What is required
Look through the listing and locate every line containing the word "smart"; copy those lines.

Source data
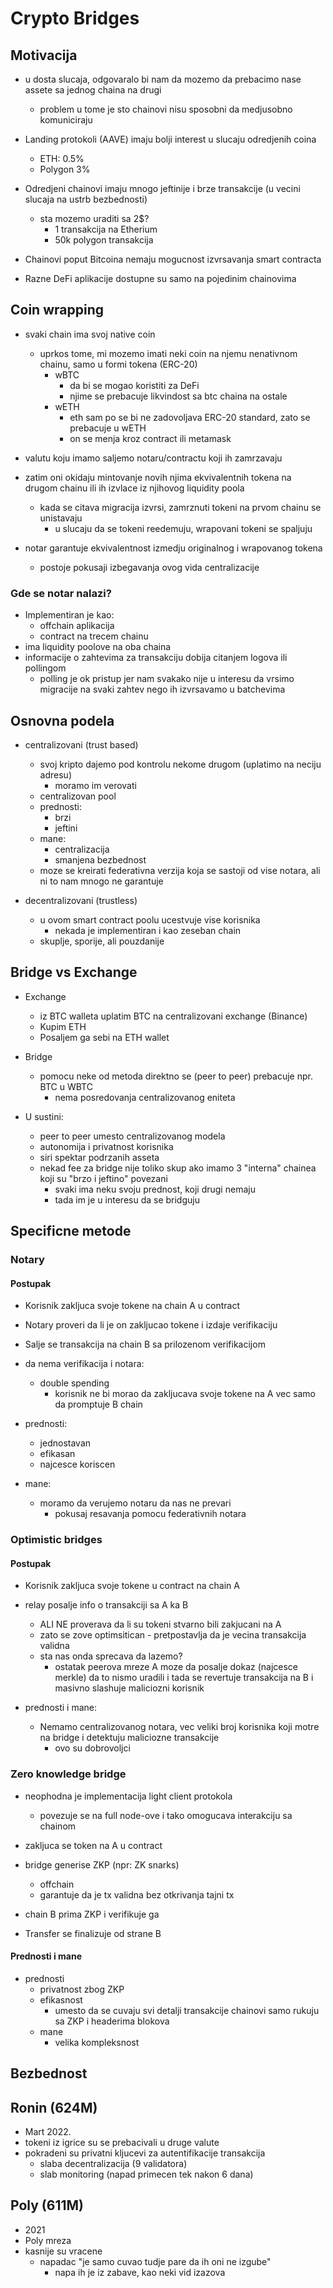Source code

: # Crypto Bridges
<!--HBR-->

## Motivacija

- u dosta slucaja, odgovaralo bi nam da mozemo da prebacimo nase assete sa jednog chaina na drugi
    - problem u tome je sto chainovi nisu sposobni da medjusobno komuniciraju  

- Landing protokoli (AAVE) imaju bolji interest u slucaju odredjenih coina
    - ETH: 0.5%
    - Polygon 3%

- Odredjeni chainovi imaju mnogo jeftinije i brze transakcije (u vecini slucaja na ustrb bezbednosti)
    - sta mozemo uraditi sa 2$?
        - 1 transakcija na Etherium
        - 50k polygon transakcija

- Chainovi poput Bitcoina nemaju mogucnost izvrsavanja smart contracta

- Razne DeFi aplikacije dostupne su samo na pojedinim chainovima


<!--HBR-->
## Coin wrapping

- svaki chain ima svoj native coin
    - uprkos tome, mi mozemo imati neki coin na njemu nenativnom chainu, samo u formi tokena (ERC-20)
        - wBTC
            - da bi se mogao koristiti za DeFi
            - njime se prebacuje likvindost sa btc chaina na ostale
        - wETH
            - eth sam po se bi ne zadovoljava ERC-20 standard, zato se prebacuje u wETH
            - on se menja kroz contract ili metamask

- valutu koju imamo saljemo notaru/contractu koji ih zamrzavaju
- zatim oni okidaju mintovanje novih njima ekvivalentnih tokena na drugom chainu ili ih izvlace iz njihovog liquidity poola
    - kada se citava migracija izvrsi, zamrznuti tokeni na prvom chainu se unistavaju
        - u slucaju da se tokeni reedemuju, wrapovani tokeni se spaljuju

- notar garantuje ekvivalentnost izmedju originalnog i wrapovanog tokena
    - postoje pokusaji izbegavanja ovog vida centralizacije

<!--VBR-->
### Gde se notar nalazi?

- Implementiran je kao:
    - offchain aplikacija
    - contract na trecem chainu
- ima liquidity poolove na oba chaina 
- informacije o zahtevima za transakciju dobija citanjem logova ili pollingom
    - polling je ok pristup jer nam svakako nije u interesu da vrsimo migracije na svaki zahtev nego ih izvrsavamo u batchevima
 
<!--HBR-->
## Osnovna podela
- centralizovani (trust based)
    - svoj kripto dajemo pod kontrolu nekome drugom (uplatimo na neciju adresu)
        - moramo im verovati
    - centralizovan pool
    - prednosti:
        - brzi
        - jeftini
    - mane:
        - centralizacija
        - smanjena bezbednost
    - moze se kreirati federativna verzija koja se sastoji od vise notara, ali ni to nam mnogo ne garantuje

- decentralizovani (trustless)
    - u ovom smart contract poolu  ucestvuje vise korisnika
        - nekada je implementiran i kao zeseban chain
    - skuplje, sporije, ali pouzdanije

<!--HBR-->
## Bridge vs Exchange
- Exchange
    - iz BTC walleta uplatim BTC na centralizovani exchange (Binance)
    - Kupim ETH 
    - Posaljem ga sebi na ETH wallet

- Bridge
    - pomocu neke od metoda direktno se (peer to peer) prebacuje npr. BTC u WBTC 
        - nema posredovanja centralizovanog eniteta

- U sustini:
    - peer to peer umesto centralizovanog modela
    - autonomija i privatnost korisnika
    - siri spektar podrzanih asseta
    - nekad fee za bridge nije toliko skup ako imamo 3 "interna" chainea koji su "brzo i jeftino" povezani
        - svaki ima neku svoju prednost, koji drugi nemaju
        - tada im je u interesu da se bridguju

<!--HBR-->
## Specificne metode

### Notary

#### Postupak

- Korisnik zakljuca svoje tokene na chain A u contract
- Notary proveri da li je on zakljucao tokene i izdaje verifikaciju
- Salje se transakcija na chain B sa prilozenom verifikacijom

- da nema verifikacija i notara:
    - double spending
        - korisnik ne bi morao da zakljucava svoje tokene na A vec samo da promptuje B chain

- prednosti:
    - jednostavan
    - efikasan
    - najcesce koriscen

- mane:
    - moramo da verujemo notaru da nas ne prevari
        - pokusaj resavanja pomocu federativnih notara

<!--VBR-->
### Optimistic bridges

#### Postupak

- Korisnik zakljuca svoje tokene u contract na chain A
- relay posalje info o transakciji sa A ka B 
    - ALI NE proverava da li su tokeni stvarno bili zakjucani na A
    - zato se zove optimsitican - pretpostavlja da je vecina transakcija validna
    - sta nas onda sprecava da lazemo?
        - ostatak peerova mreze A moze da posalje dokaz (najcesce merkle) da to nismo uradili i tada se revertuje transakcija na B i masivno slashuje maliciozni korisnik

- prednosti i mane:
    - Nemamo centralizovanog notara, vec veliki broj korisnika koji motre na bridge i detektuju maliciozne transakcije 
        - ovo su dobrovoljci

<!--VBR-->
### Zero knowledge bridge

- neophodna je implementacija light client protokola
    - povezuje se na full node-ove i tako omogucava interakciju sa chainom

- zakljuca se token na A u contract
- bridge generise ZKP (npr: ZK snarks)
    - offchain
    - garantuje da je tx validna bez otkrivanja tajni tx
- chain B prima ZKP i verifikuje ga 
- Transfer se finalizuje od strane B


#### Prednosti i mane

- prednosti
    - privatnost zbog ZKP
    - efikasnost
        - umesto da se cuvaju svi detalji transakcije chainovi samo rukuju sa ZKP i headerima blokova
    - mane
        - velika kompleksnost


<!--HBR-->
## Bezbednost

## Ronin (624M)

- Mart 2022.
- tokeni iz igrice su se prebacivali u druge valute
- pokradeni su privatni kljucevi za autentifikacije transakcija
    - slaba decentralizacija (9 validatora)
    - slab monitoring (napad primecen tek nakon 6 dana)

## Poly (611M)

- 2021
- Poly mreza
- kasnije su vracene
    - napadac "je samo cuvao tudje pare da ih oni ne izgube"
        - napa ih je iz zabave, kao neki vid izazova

* * *

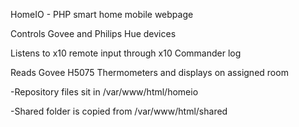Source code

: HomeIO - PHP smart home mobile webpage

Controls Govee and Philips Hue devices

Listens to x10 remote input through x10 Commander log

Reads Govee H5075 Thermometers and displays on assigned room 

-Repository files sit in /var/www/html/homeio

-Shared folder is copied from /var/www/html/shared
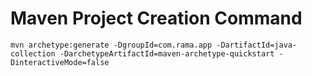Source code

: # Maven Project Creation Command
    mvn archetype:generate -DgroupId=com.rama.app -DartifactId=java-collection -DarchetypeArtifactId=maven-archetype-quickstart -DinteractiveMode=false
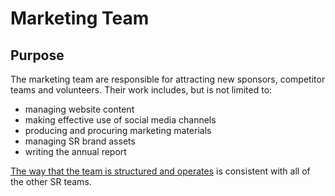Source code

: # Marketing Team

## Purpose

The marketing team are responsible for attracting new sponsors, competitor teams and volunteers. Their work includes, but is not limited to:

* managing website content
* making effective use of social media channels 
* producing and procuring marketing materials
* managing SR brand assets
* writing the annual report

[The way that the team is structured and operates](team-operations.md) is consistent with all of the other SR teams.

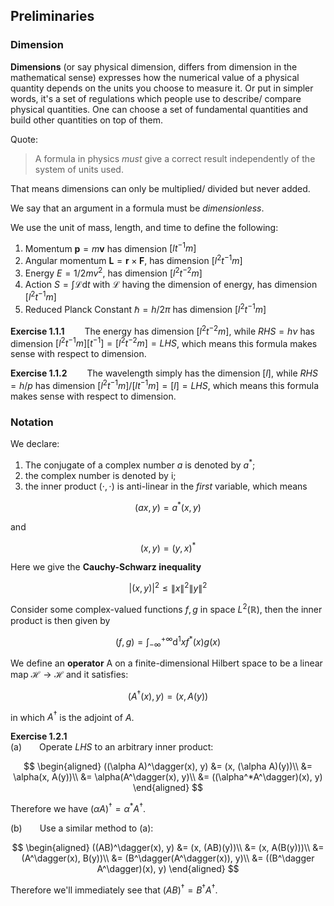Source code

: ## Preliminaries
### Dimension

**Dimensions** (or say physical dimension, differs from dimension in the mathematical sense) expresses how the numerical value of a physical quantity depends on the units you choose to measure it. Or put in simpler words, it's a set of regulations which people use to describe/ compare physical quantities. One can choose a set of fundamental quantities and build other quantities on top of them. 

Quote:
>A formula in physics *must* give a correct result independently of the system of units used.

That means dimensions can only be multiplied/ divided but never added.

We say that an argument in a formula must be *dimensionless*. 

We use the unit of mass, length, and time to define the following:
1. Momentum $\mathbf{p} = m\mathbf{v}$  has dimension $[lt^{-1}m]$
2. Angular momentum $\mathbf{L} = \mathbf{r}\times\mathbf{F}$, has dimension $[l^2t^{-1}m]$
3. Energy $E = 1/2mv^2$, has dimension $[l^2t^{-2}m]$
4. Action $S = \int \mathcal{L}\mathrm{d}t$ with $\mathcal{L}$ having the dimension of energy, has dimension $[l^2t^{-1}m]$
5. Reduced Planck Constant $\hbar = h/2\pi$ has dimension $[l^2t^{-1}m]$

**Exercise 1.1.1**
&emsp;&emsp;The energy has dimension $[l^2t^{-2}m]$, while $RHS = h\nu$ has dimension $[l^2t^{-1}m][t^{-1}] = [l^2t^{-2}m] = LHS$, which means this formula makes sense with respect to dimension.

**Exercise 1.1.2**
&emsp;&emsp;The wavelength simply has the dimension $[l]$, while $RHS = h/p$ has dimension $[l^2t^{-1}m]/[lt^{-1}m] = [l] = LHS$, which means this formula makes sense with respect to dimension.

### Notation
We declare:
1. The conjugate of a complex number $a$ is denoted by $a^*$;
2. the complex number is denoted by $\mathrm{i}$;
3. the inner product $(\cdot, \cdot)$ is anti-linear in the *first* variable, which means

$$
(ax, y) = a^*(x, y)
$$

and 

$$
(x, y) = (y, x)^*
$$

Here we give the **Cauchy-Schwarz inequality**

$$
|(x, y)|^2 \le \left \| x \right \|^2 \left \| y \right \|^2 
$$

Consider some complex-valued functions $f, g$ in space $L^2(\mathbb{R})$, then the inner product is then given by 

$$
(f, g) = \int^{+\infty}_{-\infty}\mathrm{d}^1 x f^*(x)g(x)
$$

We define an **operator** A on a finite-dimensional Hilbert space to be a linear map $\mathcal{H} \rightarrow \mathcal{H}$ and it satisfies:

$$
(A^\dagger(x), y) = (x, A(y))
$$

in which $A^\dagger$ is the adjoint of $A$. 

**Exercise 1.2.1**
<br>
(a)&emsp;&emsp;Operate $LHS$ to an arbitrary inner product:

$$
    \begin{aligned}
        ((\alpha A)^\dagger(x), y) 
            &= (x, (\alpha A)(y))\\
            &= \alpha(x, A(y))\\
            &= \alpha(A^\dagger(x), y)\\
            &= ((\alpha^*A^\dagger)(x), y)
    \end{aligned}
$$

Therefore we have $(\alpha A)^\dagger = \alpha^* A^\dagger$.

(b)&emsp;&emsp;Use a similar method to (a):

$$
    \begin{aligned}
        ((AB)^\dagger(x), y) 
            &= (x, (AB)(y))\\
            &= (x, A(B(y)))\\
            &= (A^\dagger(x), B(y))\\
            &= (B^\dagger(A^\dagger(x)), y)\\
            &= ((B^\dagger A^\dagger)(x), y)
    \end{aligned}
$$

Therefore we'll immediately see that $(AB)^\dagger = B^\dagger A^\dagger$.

Result of this task
- Chainovi poput Bitcoina nemaju mogucnost izvrsavanja smart contracta
    - u ovom smart contract poolu  ucestvuje vise korisnika
: HomeIO - PHP smart home mobile webpage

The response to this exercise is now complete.